EXERCISE GOAL
Below is a listing. Quote from it, exactly, the lines from the one containing "The system converts" down to the one containing "- Visualization: matplotlib", both ends included, and nothing else.

DATA PROVIDED

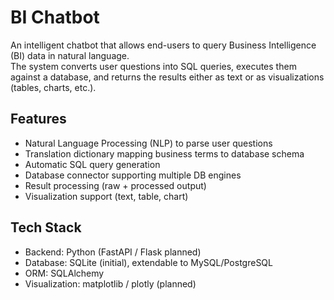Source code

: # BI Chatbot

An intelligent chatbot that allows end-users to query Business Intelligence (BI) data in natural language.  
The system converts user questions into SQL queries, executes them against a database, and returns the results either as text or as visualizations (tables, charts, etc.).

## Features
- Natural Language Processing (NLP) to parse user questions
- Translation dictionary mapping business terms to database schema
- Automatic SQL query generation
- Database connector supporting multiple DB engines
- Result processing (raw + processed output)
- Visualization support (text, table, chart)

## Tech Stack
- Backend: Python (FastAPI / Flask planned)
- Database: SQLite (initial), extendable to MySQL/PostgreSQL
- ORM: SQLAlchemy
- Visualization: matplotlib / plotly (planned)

==

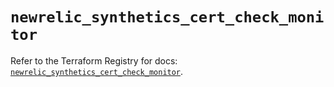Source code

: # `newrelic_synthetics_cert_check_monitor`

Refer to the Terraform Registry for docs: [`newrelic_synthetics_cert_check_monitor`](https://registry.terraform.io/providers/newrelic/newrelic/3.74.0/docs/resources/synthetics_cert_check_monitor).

REPLY TO THE EXERCISE
The system converts user questions into SQL queries, executes them against a database, and returns the results either as text or as visualizations (tables, charts, etc.).

## Features
- Natural Language Processing (NLP) to parse user questions
- Translation dictionary mapping business terms to database schema
- Automatic SQL query generation
- Database connector supporting multiple DB engines
- Result processing (raw + processed output)
- Visualization support (text, table, chart)

## Tech Stack
- Backend: Python (FastAPI / Flask planned)
- Database: SQLite (initial), extendable to MySQL/PostgreSQL
- ORM: SQLAlchemy
- Visualization: matplotlib / plotly (planned)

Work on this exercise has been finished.